Marli Gonçalves
Medo, quatro letras que choram, que têm nos trazido
sofrimento, insegurança, desconforto e insegurança. Medo que faz a gente
vacilar, temer – eu disse, presta atenção, temer, de eu temo, tu temes, ele
teme, nós tememos...
As balas zunem nos céus do país, nos céus das grandes
cidades, cortando vidas, aleijando, marcando gerações a ferro e fogo, pegando
até quem ainda nem nasceu. Derramando sangue nas calçadas e sarjetas. Acertam o
que não veem. Vêm de todos os lados e não há como se proteger nessa guerra
ainda não declarada apenas, creio, porque não se sabe como nomeá-la, e quais
leis e restrições seriam impostas se finalmente declarada oficial. Qual lado
seria o bom, o mau.
Medo do bandido. Ele não tem o que perder, e só quer
tirar o que é seu, toca o terror porque sabe que a sua própria vida é muito
curta, tenta ganhar mais minutos tirando a dos outros em um pacto diabólico.
Você também podia estar passando ali por um deles.
Medo da polícia que se confunde, ora de um lado; ora de
outro. Que reage a bala, mal treinada para outras táticas, e polícia que se
defende atirando no peito de um pobre coitado em surto, catador de latas e
papelão, “burro sem rabo”, que pacatamente todos os dias arrastava sua carroça
e sua loucura pelas ruas e ladeiras. Polícia que à luz do dia intimida as
testemunhas do seu próprio despreparo. Tudo fica por isso mesmo. Você podia
estar passando ali, podia ter assistido a essa cena, ter sido atingido.
Medo de qualquer barulho. Das sirenes. Das buzinas. Dos
gritos de horror e fúria dos torcedores fanáticos afiando suas facas em
barrigas adversárias. Você podia estar passando por ali naquela mesma hora do
estouro dessa energia ruim. O jogo podia acabar assim, sem vencedores, sem
bola, sem gols, sem times.Medo de ser atingido por um carro desgovernado,
dirigido por um bêbado que se divertia irresponsavelmente. Você podia estar
passando ali, podia ser você. Sem socorro.
Não é medo bobo. É medo. Na sua mais pura acepção, de
sentimento de insegurança em relação a uma pessoa, situação, objeto, ou perante
qualquer situação de eventual perigo, quando passamos então a enxergá-lo nas
coisas mais bobas. O problema é que ele – esse medo - já não pode ser localizado.

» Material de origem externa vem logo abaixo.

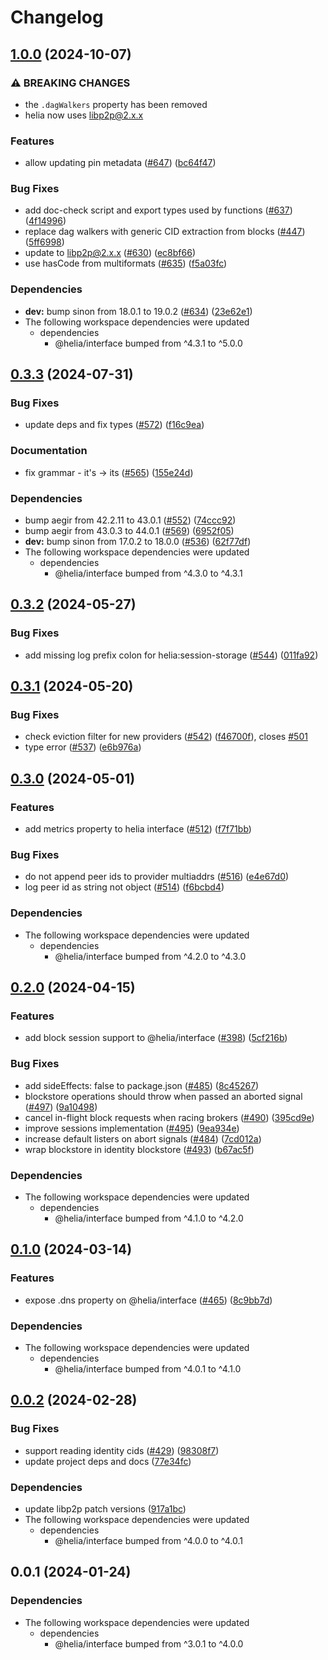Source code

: # Changelog

## [1.0.0](https://github.com/ipfs/helia/compare/utils-v0.3.3...utils-v1.0.0) (2024-10-07)


### ⚠ BREAKING CHANGES

* the `.dagWalkers` property has been removed
* helia now uses libp2p@2.x.x

### Features

* allow updating pin metadata ([#647](https://github.com/ipfs/helia/issues/647)) ([bc64f47](https://github.com/ipfs/helia/commit/bc64f47897691295435568beee61383116b0032b))


### Bug Fixes

* add doc-check script and export types used by functions ([#637](https://github.com/ipfs/helia/issues/637)) ([4f14996](https://github.com/ipfs/helia/commit/4f14996a9b976f2b60f4c8fe52a4fd1632420749))
* replace dag walkers with generic CID extraction from blocks ([#447](https://github.com/ipfs/helia/issues/447)) ([5ff6998](https://github.com/ipfs/helia/commit/5ff6998e6bc8b04e3407bc98c1924c55f632d9b7))
* update to libp2p@2.x.x ([#630](https://github.com/ipfs/helia/issues/630)) ([ec8bf66](https://github.com/ipfs/helia/commit/ec8bf66dd870b42d6e5ef2b41706102397e0d39a))
* use hasCode from multiformats ([#635](https://github.com/ipfs/helia/issues/635)) ([f5a03fc](https://github.com/ipfs/helia/commit/f5a03fc28d0cd59841b842306f912c092aeabd5f))


### Dependencies

* **dev:** bump sinon from 18.0.1 to 19.0.2 ([#634](https://github.com/ipfs/helia/issues/634)) ([23e62e1](https://github.com/ipfs/helia/commit/23e62e16b8962bfe982a1bbb157a144382ca7099))
* The following workspace dependencies were updated
  * dependencies
    * @helia/interface bumped from ^4.3.1 to ^5.0.0

## [0.3.3](https://github.com/ipfs/helia/compare/utils-v0.3.2...utils-v0.3.3) (2024-07-31)


### Bug Fixes

* update deps and fix types ([#572](https://github.com/ipfs/helia/issues/572)) ([f16c9ea](https://github.com/ipfs/helia/commit/f16c9eac32677333313c433eb918b705439c0819))


### Documentation

* fix grammar - it's -&gt; its ([#565](https://github.com/ipfs/helia/issues/565)) ([155e24d](https://github.com/ipfs/helia/commit/155e24db8c06c33972895d702a656e0c2996f3d9))


### Dependencies

* bump aegir from 42.2.11 to 43.0.1 ([#552](https://github.com/ipfs/helia/issues/552)) ([74ccc92](https://github.com/ipfs/helia/commit/74ccc92793a6d0bb4bee714d9fe4fa4183aa4ee8))
* bump aegir from 43.0.3 to 44.0.1 ([#569](https://github.com/ipfs/helia/issues/569)) ([6952f05](https://github.com/ipfs/helia/commit/6952f05357844e5aa3dffb2afaf261df06b9b7c1))
* **dev:** bump sinon from 17.0.2 to 18.0.0 ([#536](https://github.com/ipfs/helia/issues/536)) ([62f77df](https://github.com/ipfs/helia/commit/62f77dfbff94a64e9c248f5be54055c18a6427f7))
* The following workspace dependencies were updated
  * dependencies
    * @helia/interface bumped from ^4.3.0 to ^4.3.1

## [0.3.2](https://github.com/ipfs/helia/compare/utils-v0.3.1...utils-v0.3.2) (2024-05-27)


### Bug Fixes

* add missing log prefix colon for helia:session-storage ([#544](https://github.com/ipfs/helia/issues/544)) ([011fa92](https://github.com/ipfs/helia/commit/011fa92c05bf42fb20666b1df4c86fb47889a07e))

## [0.3.1](https://github.com/ipfs/helia/compare/utils-v0.3.0...utils-v0.3.1) (2024-05-20)


### Bug Fixes

* check eviction filter for new providers ([#542](https://github.com/ipfs/helia/issues/542)) ([f46700f](https://github.com/ipfs/helia/commit/f46700fd871d5419e75ecfb0b00fb01aedbe84c7)), closes [#501](https://github.com/ipfs/helia/issues/501)
* type error ([#537](https://github.com/ipfs/helia/issues/537)) ([e6b976a](https://github.com/ipfs/helia/commit/e6b976a4df96b27bf3aa239356d2e991801da28c))

## [0.3.0](https://github.com/ipfs/helia/compare/utils-v0.2.0...utils-v0.3.0) (2024-05-01)


### Features

* add metrics property to helia interface ([#512](https://github.com/ipfs/helia/issues/512)) ([f7f71bb](https://github.com/ipfs/helia/commit/f7f71bb20ab0b4efbe802be5af1189e76153b826))


### Bug Fixes

* do not append peer ids to provider multiaddrs ([#516](https://github.com/ipfs/helia/issues/516)) ([e4e67d0](https://github.com/ipfs/helia/commit/e4e67d0cc64593eca8c3eaa67a4e27544a1692ee))
* log peer id as string not object ([#514](https://github.com/ipfs/helia/issues/514)) ([f6bcbd4](https://github.com/ipfs/helia/commit/f6bcbd4e784a0c7a230f8c5ccb7889850d692af4))


### Dependencies

* The following workspace dependencies were updated
  * dependencies
    * @helia/interface bumped from ^4.2.0 to ^4.3.0

## [0.2.0](https://github.com/ipfs/helia/compare/utils-v0.1.0...utils-v0.2.0) (2024-04-15)


### Features

* add block session support to @helia/interface ([#398](https://github.com/ipfs/helia/issues/398)) ([5cf216b](https://github.com/ipfs/helia/commit/5cf216baa6806cd82f8fcddd1f024ef6a506f667))


### Bug Fixes

* add sideEffects: false to package.json ([#485](https://github.com/ipfs/helia/issues/485)) ([8c45267](https://github.com/ipfs/helia/commit/8c45267a474ab10b2faadfebdab33cfe446e8c03))
* blockstore operations should throw when passed an aborted signal ([#497](https://github.com/ipfs/helia/issues/497)) ([9a10498](https://github.com/ipfs/helia/commit/9a10498e55b4380191135535f7f607082e9c00c6))
* cancel in-flight block requests when racing brokers ([#490](https://github.com/ipfs/helia/issues/490)) ([395cd9e](https://github.com/ipfs/helia/commit/395cd9e6ac2f829ef47b503cc7a6c77922f484cf))
* improve sessions implementation ([#495](https://github.com/ipfs/helia/issues/495)) ([9ea934e](https://github.com/ipfs/helia/commit/9ea934ed7208e87c28bc65e9090bdedf66ceeffd))
* increase default listers on abort signals ([#484](https://github.com/ipfs/helia/issues/484)) ([7cd012a](https://github.com/ipfs/helia/commit/7cd012aa2ba568845d49d63a71806d20f6ac678f))
* wrap blockstore in identity blockstore ([#493](https://github.com/ipfs/helia/issues/493)) ([b67ac5f](https://github.com/ipfs/helia/commit/b67ac5f16eca1df5534c985045250bdb334a85cf))


### Dependencies

* The following workspace dependencies were updated
  * dependencies
    * @helia/interface bumped from ^4.1.0 to ^4.2.0

## [0.1.0](https://github.com/ipfs/helia/compare/utils-v0.0.2...utils-v0.1.0) (2024-03-14)


### Features

* expose .dns property on @helia/interface ([#465](https://github.com/ipfs/helia/issues/465)) ([8c9bb7d](https://github.com/ipfs/helia/commit/8c9bb7d224a1b786cba1fba18bffe07001a3b95d))


### Dependencies

* The following workspace dependencies were updated
  * dependencies
    * @helia/interface bumped from ^4.0.1 to ^4.1.0

## [0.0.2](https://github.com/ipfs/helia/compare/utils-v0.0.1...utils-v0.0.2) (2024-02-28)


### Bug Fixes

* support reading identity cids ([#429](https://github.com/ipfs/helia/issues/429)) ([98308f7](https://github.com/ipfs/helia/commit/98308f77488b8196b2d18f78f05ecd2d37456834))
* update project deps and docs ([77e34fc](https://github.com/ipfs/helia/commit/77e34fc115cbfb82585fd954bcf389ecebf655bc))


### Dependencies

* update libp2p patch versions ([917a1bc](https://github.com/ipfs/helia/commit/917a1bceb9e9b56428a15dc3377a963f06affd12))
* The following workspace dependencies were updated
  * dependencies
    * @helia/interface bumped from ^4.0.0 to ^4.0.1

## 0.0.1 (2024-01-24)

### Dependencies

* The following workspace dependencies were updated
  * dependencies
    * @helia/interface bumped from ^3.0.1 to ^4.0.0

Pior, nem evitado. É geral. Você pode, podia, estar diante de todos esses
perigos mostrados no noticiário e que dizimaram vidas, e que falam de
personagens que não mais poderão contar suas histórias. Nós teremos de contar
por elas.
É medo generalizado que ataca até os corajosos. Nos tira
a paz. Nos faz não querer sair de casa, pensar duas vezes antes de andar por
aí. Angústia. Medo que nos prende e condena a uma prisão muito particular, a de
nossos pensamentos – esses, sim, não sabemos por que estamos sendo condenados a
temer.
Na moral. Apavorados, vemos a situação estar saindo
completamente do controle, e em todo o mundo que se dizia civilizado. Como
naqueles violentos jogos de ficção a que assistimos em filmes e seriados, estes
estão sendo rodados tendo a nós como protagonistas em tramas que dificilmente
alguns roteiristas ousariam imaginar ver acontecer na vida real, mas onde se
repetem de forma ainda mais cruel.
Um fato um dia, o horror; no outro mais um o sobrepuja e
faz com que esqueçamos continuamente, sobrando apenas a possibilidade de, ao
fim, de tempos em tempos, mostrá-los como estatísticas impessoais, números,
percentuais, comparações com o mesmo período do ano passado. Para que servirão?
– você pensa.
O medo também pode ser provocado por razões sem
fundamento ou lógica racional. Mas não é deste que tratamos. Fantasmas, sacis,
mulas sem cabeça viram nada diante dos demônios que tomam os humanos,
deixando-os bestas irracionais e desmedidas, irreconhecíveis até por eles
mesmos entre si.
O nosso medo tem muita justificativa nesse momento
urbano.
Marli Gonçalves, jornalista – O mar definitivamente não
está para peixe.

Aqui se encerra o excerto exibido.